Minerais críticos e licenciamento estratégico
Outra preocupação específica do estado são as grandes jazidas de lítio, nióbio e terras raras, minerais críticos que têm crescente importância geopolítica e podem ser enquadrados na Licença Ambiental Especial. Simultaneamente a isso, vem avançando no congresso uma nova Política Nacional de Minerais Críticos e Estratégicos, proposta pelo deputado federal Zé Silva (Solidariedade) cuja aprovação vai possivelmente afetar a definição dos projetos considerados prioritários. Desde 2021, existe em aplicação o licenciamento prioritário para minerais enquadrados pela Política Pró-minerais estratégicos.
“Em Minas, esse dispositivo tem atendido projetos polêmicos, como o Bloco 8 da empresa Sulamericana de Metais, que prevê a construção de uma das maiores barragens de rejeito do Brasil e, se aprovado, irá fazer uso intensivo de água em pleno semiárido.
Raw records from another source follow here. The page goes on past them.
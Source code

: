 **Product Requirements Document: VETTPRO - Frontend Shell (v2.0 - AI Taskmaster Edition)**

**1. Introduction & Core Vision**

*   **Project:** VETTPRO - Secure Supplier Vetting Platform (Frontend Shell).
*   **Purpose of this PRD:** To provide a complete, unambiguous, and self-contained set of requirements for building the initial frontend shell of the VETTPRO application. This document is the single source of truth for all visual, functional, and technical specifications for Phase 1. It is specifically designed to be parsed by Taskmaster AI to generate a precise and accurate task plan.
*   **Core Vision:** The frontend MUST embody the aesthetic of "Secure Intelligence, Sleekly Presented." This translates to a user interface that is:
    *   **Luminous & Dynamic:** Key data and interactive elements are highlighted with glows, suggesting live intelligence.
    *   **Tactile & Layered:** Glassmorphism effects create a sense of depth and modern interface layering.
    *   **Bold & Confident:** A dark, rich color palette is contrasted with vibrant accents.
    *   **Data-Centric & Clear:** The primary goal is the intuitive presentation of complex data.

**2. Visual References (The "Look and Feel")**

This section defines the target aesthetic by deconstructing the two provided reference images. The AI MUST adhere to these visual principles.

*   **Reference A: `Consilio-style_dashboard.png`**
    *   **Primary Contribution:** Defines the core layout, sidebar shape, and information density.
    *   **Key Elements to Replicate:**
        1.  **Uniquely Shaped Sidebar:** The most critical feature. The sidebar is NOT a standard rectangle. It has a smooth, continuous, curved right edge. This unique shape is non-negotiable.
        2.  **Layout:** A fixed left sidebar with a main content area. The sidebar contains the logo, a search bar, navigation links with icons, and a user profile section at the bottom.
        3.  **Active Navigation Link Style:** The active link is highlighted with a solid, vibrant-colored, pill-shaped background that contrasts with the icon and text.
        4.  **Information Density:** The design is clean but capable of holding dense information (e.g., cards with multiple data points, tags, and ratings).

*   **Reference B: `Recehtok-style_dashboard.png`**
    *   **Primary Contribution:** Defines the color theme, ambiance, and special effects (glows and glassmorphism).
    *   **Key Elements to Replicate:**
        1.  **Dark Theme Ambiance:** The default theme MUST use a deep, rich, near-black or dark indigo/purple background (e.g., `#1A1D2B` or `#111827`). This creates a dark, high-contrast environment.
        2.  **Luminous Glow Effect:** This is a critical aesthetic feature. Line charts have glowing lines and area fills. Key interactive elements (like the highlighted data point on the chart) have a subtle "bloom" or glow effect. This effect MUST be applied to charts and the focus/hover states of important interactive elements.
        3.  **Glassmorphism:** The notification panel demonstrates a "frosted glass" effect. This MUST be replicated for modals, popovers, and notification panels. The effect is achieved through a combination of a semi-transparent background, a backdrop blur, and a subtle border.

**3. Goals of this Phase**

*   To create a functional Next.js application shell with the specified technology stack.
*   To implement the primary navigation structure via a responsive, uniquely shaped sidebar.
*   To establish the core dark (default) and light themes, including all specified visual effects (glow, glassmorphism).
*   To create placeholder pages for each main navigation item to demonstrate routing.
Isso pode nos dar um sinal dos efeitos que a LAE pode ter para nosso estado, caso siga o mesmo modelo da política Pró-minerais Estratégicos”, Exemplifica Esther Guimarães, militante do Movimento Pela Soberania Popular na Mineração (MAM).
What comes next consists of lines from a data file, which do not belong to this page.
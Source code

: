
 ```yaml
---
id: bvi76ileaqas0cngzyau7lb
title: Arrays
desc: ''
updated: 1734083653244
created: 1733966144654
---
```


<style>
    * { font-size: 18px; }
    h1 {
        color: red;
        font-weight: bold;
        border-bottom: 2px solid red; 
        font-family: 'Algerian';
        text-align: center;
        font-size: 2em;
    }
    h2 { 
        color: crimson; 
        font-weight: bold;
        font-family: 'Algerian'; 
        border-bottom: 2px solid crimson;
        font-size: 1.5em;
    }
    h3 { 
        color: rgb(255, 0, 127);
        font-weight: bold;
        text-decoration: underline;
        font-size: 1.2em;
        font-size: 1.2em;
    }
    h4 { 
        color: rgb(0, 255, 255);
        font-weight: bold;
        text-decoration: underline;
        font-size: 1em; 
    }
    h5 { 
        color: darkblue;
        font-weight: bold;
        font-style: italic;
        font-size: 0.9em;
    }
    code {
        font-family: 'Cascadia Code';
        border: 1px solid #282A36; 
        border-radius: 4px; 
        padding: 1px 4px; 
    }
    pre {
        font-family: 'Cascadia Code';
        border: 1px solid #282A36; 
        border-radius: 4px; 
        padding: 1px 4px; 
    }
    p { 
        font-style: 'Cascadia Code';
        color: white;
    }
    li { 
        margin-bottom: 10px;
Somada a uma legislação que já vem sendo flexibilizada e aos ataques que têm sido feitos ao direito de participação da sociedade civil no Conselho Estadual de Meio Ambiente, essa legislação coloca os especialistas em estado de alerta para novas violações.
Por outro lado, Guimarães reforça que alguns vetos têm importância especial para Minas Gerais, como a manutenção da proteção anti desmatamento da Lei da Mata Atlântica, uma vez que somos recordistas na supressão desse bioma. Outro exemplo é a manutenção da consulta a órgãos protetores de comunidades tradicionais, já que nosso estado é o que tem mais comunidades quilombolas no Brasil.
Próximos passos
Os vetos ainda serão analisados pelo congresso mas, com o clima de tensão entre executivo e legislativo, ainda há incerteza sobre sua aceitação total. O relator do PL veio a público criticar a supressão de dispositivos que eliminavam a verificação do Cadastro Ambiental Rural, a consulta a órgãos de proteção a comunidades indígenas e a proteção especial contra o desmatamento da Mata Atlântica, com a justificativa de que a burocracia torna o processo das licenças demorado. Porém, Esther relembra que
“O fortalecimento técnico dos órgãos de licenciamento e fiscalização, que poderiam melhorar os prazos do licenciamento sem comprometer sua qualidade, não foi sequer mencionado pela ofensiva anti-ambiental do congresso. Isso mostra uma indisposição de parte significativa do setor agro mineral com relação a qualquer tipo de responsabilização”, concluí ela.